- [WHAT IS REQUIRED]:
Where a line has odd spacing or punctuation, keep it; transcribe all the entries exactly.

- [Stored data]:
◆ ◆ ◆
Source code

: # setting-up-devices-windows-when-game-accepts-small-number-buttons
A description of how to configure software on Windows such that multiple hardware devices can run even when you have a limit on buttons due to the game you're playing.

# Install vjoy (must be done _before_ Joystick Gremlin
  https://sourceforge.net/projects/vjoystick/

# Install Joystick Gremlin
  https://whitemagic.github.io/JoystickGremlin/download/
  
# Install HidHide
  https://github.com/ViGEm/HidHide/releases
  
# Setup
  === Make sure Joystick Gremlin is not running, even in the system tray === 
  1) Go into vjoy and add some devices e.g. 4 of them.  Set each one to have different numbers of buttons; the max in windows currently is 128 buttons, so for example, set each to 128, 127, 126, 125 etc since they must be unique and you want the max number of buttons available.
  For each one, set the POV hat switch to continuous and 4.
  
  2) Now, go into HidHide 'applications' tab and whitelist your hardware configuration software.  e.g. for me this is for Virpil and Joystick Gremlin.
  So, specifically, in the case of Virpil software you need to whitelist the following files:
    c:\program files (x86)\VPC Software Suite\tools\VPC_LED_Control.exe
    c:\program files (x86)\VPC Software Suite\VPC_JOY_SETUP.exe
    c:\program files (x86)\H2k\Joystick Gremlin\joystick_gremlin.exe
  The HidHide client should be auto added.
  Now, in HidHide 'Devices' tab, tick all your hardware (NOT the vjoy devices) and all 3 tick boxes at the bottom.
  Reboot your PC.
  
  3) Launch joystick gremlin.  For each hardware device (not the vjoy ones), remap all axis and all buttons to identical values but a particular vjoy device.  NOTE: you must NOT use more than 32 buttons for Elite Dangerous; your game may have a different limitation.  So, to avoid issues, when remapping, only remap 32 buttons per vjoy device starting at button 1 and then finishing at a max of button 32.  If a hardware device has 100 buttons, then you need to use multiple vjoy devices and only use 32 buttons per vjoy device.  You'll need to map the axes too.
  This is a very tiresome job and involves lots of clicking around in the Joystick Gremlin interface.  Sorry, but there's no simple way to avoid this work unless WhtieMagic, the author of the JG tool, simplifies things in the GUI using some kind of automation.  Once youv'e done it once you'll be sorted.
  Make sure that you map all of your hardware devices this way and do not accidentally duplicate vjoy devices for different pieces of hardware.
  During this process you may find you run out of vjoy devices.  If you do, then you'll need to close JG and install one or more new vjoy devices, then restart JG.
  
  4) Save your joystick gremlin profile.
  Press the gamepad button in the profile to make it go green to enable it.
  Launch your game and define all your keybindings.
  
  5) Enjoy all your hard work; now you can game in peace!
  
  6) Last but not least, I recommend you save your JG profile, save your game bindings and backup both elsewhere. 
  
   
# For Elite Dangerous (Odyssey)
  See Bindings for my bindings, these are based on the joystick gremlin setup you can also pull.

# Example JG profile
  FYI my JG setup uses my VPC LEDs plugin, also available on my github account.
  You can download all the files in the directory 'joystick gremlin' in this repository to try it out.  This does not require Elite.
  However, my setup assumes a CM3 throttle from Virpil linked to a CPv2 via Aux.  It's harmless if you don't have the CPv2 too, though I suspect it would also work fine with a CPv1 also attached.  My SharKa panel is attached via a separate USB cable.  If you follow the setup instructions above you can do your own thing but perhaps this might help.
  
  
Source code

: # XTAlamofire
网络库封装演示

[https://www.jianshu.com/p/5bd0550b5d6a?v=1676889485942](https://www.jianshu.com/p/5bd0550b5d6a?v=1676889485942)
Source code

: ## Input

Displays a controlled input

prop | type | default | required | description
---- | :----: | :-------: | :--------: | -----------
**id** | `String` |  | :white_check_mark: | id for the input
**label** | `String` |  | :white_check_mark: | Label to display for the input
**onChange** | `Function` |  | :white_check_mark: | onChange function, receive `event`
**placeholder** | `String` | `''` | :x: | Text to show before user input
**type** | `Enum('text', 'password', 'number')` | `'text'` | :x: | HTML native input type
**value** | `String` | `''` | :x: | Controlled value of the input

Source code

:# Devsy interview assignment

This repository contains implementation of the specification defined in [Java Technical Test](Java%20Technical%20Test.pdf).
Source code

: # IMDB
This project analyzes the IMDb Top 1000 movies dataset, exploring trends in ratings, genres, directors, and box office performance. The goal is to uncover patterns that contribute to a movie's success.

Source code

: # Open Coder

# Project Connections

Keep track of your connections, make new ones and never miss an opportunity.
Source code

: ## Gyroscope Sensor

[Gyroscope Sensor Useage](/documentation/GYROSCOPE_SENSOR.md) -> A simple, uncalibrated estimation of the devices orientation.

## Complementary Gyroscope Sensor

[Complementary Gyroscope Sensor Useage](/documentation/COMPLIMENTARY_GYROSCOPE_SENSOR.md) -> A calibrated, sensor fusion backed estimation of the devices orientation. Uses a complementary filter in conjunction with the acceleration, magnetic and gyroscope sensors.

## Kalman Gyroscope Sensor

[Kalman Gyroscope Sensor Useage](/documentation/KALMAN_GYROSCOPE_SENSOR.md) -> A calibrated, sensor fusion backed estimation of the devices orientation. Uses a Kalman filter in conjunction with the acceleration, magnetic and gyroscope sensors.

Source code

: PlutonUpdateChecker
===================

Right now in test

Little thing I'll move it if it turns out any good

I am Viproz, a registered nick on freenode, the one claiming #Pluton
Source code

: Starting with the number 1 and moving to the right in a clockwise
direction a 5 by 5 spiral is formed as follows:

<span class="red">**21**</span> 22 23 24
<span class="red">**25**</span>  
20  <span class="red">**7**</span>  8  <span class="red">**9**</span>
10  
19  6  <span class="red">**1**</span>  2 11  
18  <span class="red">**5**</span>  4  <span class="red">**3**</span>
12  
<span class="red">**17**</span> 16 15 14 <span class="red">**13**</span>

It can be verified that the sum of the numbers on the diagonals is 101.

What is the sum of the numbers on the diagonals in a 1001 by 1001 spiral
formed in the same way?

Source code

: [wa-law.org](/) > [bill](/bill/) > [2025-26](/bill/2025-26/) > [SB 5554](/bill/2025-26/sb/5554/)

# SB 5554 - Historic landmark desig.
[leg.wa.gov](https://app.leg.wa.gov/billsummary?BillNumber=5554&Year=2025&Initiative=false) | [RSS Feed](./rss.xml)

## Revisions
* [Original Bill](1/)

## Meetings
◆ ◆ ◆
- [ANSWER]:
Source code

: # setting-up-devices-windows-when-game-accepts-small-number-buttons
A description of how to configure software on Windows such that multiple hardware devices can run even when you have a limit on buttons due to the game you're playing.

# Install vjoy (must be done _before_ Joystick Gremlin
  https://sourceforge.net/projects/vjoystick/

# Install Joystick Gremlin
  https://whitemagic.github.io/JoystickGremlin/download/
  
# Install HidHide
  https://github.com/ViGEm/HidHide/releases
  
# Setup
  === Make sure Joystick Gremlin is not running, even in the system tray === 
  1) Go into vjoy and add some devices e.g. 4 of them.  Set each one to have different numbers of buttons; the max in windows currently is 128 buttons, so for example, set each to 128, 127, 126, 125 etc since they must be unique and you want the max number of buttons available.
  For each one, set the POV hat switch to continuous and 4.
  
  2) Now, go into HidHide 'applications' tab and whitelist your hardware configuration software.  e.g. for me this is for Virpil and Joystick Gremlin.
  So, specifically, in the case of Virpil software you need to whitelist the following files:
    c:\program files (x86)\VPC Software Suite\tools\VPC_LED_Control.exe
    c:\program files (x86)\VPC Software Suite\VPC_JOY_SETUP.exe
    c:\program files (x86)\H2k\Joystick Gremlin\joystick_gremlin.exe
  The HidHide client should be auto added.
  Now, in HidHide 'Devices' tab, tick all your hardware (NOT the vjoy devices) and all 3 tick boxes at the bottom.
  Reboot your PC.
  
  3) Launch joystick gremlin.  For each hardware device (not the vjoy ones), remap all axis and all buttons to identical values but a particular vjoy device.  NOTE: you must NOT use more than 32 buttons for Elite Dangerous; your game may have a different limitation.  So, to avoid issues, when remapping, only remap 32 buttons per vjoy device starting at button 1 and then finishing at a max of button 32.  If a hardware device has 100 buttons, then you need to use multiple vjoy devices and only use 32 buttons per vjoy device.  You'll need to map the axes too.
  This is a very tiresome job and involves lots of clicking around in the Joystick Gremlin interface.  Sorry, but there's no simple way to avoid this work unless WhtieMagic, the author of the JG tool, simplifies things in the GUI using some kind of automation.  Once youv'e done it once you'll be sorted.
  Make sure that you map all of your hardware devices this way and do not accidentally duplicate vjoy devices for different pieces of hardware.
  During this process you may find you run out of vjoy devices.  If you do, then you'll need to close JG and install one or more new vjoy devices, then restart JG.
  
  4) Save your joystick gremlin profile.
  Press the gamepad button in the profile to make it go green to enable it.
  Launch your game and define all your keybindings.
  
  5) Enjoy all your hard work; now you can game in peace!
  
  6) Last but not least, I recommend you save your JG profile, save your game bindings and backup both elsewhere. 
  
   
# For Elite Dangerous (Odyssey)
  See Bindings for my bindings, these are based on the joystick gremlin setup you can also pull.

# Example JG profile
  FYI my JG setup uses my VPC LEDs plugin, also available on my github account.
  You can download all the files in the directory 'joystick gremlin' in this repository to try it out.  This does not require Elite.
  However, my setup assumes a CM3 throttle from Virpil linked to a CPv2 via Aux.  It's harmless if you don't have the CPv2 too, though I suspect it would also work fine with a CPv1 also attached.  My SharKa panel is attached via a separate USB cable.  If you follow the setup instructions above you can do your own thing but perhaps this might help.
  
  
Source code

: # XTAlamofire
网络库封装演示

[https://www.jianshu.com/p/5bd0550b5d6a?v=1676889485942](https://www.jianshu.com/p/5bd0550b5d6a?v=1676889485942)
Source code

: ## Input

Displays a controlled input

prop | type | default | required | description
---- | :----: | :-------: | :--------: | -----------
**id** | `String` |  | :white_check_mark: | id for the input
**label** | `String` |  | :white_check_mark: | Label to display for the input
**onChange** | `Function` |  | :white_check_mark: | onChange function, receive `event`
**placeholder** | `String` | `''` | :x: | Text to show before user input
**type** | `Enum('text', 'password', 'number')` | `'text'` | :x: | HTML native input type
**value** | `String` | `''` | :x: | Controlled value of the input

Source code

:# Devsy interview assignment

This repository contains implementation of the specification defined in [Java Technical Test](Java%20Technical%20Test.pdf).
Source code

: # IMDB
This project analyzes the IMDb Top 1000 movies dataset, exploring trends in ratings, genres, directors, and box office performance. The goal is to uncover patterns that contribute to a movie's success.

Source code

: # Open Coder

# Project Connections

Keep track of your connections, make new ones and never miss an opportunity.
Source code

: ## Gyroscope Sensor

[Gyroscope Sensor Useage](/documentation/GYROSCOPE_SENSOR.md) -> A simple, uncalibrated estimation of the devices orientation.

## Complementary Gyroscope Sensor

[Complementary Gyroscope Sensor Useage](/documentation/COMPLIMENTARY_GYROSCOPE_SENSOR.md) -> A calibrated, sensor fusion backed estimation of the devices orientation. Uses a complementary filter in conjunction with the acceleration, magnetic and gyroscope sensors.

## Kalman Gyroscope Sensor

[Kalman Gyroscope Sensor Useage](/documentation/KALMAN_GYROSCOPE_SENSOR.md) -> A calibrated, sensor fusion backed estimation of the devices orientation. Uses a Kalman filter in conjunction with the acceleration, magnetic and gyroscope sensors.

Source code

: PlutonUpdateChecker
===================

Right now in test

Little thing I'll move it if it turns out any good

I am Viproz, a registered nick on freenode, the one claiming #Pluton
Source code

: Starting with the number 1 and moving to the right in a clockwise
direction a 5 by 5 spiral is formed as follows:

<span class="red">**21**</span> 22 23 24
<span class="red">**25**</span>  
20  <span class="red">**7**</span>  8  <span class="red">**9**</span>
10  
19  6  <span class="red">**1**</span>  2 11  
18  <span class="red">**5**</span>  4  <span class="red">**3**</span>
12  
<span class="red">**17**</span> 16 15 14 <span class="red">**13**</span>

It can be verified that the sum of the numbers on the diagonals is 101.

What is the sum of the numbers on the diagonals in a 1001 by 1001 spiral
formed in the same way?

Source code

: [wa-law.org](/) > [bill](/bill/) > [2025-26](/bill/2025-26/) > [SB 5554](/bill/2025-26/sb/5554/)

# SB 5554 - Historic landmark desig.
[leg.wa.gov](https://app.leg.wa.gov/billsummary?BillNumber=5554&Year=2025&Initiative=false) | [RSS Feed](./rss.xml)

## Revisions
* [Original Bill](1/)

## Meetings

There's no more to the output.